Why do you care? You're not gay, are you....

I had wondered how to tell my parents that I was gay. I had conversations with myself in my mind about how I was going to do it, what I would say, where I would tell them.  I had gone over so many scenarios that I had driven myself mad! I wrote my concerns over and over in a diary that I hid in my bedroom. What would they say, how would they feel, would they accept me for who I am?

Gay Bar SignWell things took a totally unexpected twist one night and if I could rewind time I probably — no definitely — would have done it differently!

There was an argument going on in the sitting room. I was in my bedroom, staying well out-of-the-way as it was between my mother and my brother. They have a very close relationship and i don’t recall them ever having such a serious disagreement!

My brother was very heated over something and eventually stormed out of the sitting room. He came up to my room, sat on the bed and told me what was happening.

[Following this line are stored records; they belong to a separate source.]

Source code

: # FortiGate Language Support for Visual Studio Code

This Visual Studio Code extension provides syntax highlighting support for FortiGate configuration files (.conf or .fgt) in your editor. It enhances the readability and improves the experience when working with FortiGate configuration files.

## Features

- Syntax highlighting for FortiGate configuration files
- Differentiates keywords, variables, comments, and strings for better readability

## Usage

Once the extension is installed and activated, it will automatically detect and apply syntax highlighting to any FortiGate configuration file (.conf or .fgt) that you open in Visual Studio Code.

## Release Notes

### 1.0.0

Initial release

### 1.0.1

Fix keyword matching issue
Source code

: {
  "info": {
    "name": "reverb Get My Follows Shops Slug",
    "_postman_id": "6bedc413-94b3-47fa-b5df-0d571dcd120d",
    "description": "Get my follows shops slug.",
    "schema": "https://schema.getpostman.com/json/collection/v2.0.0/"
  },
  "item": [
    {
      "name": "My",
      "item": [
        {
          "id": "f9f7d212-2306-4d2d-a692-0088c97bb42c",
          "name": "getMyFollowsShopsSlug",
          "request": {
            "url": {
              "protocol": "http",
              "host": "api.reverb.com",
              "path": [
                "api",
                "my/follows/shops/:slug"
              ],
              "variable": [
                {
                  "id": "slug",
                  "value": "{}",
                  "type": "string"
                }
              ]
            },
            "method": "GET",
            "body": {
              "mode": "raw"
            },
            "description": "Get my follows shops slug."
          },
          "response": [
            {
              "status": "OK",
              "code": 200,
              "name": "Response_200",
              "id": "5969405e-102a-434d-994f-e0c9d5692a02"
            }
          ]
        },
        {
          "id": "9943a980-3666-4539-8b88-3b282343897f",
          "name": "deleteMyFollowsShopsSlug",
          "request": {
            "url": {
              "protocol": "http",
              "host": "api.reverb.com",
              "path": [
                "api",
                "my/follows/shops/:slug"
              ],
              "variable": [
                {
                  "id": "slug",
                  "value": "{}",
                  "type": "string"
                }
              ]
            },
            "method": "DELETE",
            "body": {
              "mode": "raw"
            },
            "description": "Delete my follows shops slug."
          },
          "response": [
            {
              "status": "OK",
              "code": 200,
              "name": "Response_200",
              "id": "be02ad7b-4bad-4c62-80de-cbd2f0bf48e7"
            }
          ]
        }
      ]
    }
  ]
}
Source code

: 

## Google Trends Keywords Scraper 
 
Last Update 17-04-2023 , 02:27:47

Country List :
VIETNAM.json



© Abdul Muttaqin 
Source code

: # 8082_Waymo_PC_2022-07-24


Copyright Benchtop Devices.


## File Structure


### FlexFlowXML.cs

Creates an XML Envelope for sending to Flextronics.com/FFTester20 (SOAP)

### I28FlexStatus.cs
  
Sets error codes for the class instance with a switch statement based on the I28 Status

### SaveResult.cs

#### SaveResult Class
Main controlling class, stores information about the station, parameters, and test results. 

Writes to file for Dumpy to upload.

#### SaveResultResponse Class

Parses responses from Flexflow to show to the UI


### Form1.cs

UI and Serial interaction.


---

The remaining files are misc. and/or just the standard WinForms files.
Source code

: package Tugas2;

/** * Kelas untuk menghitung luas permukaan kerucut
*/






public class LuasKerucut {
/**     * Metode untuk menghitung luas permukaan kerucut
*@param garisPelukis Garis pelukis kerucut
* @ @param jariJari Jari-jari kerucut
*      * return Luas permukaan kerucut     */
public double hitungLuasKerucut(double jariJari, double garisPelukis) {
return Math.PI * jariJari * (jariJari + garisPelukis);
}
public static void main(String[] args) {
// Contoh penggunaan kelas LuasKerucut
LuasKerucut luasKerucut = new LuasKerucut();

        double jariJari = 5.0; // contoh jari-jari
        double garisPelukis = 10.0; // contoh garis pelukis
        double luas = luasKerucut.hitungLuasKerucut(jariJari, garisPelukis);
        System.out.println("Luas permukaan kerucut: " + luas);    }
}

His friend Mark wanted him to go to The George, a gay bar in the city. My brother had no problem with that and he had mentioned it to our Mam. Well she freaked out!

There was no way  he was going to a gay bar, why would he want to go there, there will be dirty old men crawling all over him, it wouldn’t be a good environment to be in, etc, etc. He really wanted to be supportive to his friend and even though he was 18, an adult and legally allowed to drink, he wanted Mam to understand why he was doing this. He asked me to speak to Mam and try to explain to her.

I headed down to the sitting room, Mam was sitting watching TV. I asked her why she had a problem with Bob going to the George. She told me that she didn’t want gay old men leaching all over him. I tried to explain that it wasn’t like that, that it was just like any other pub except with a gay twist, that they weren’t going to see him as fresh meat! So we started arguing about it. Then the unexpected happened.

“Why do you care? You’re not gay, are you?”

I could tell by her face that as soon as she said those words, she knew what the answer was.

I answered her with silence, just looking at her.

Damn it, it wasn’t meant to happen this way, in the middle of an argument over my brother! I sat there looking at my mother with tears streaming down her face, not knowing what to say. Everything that I had planned in my head had just been thrown out of the window in a split second.

I got up, went outside for a cigarette and left my mother in tears in the sitting room wondering what in the hell had just happened.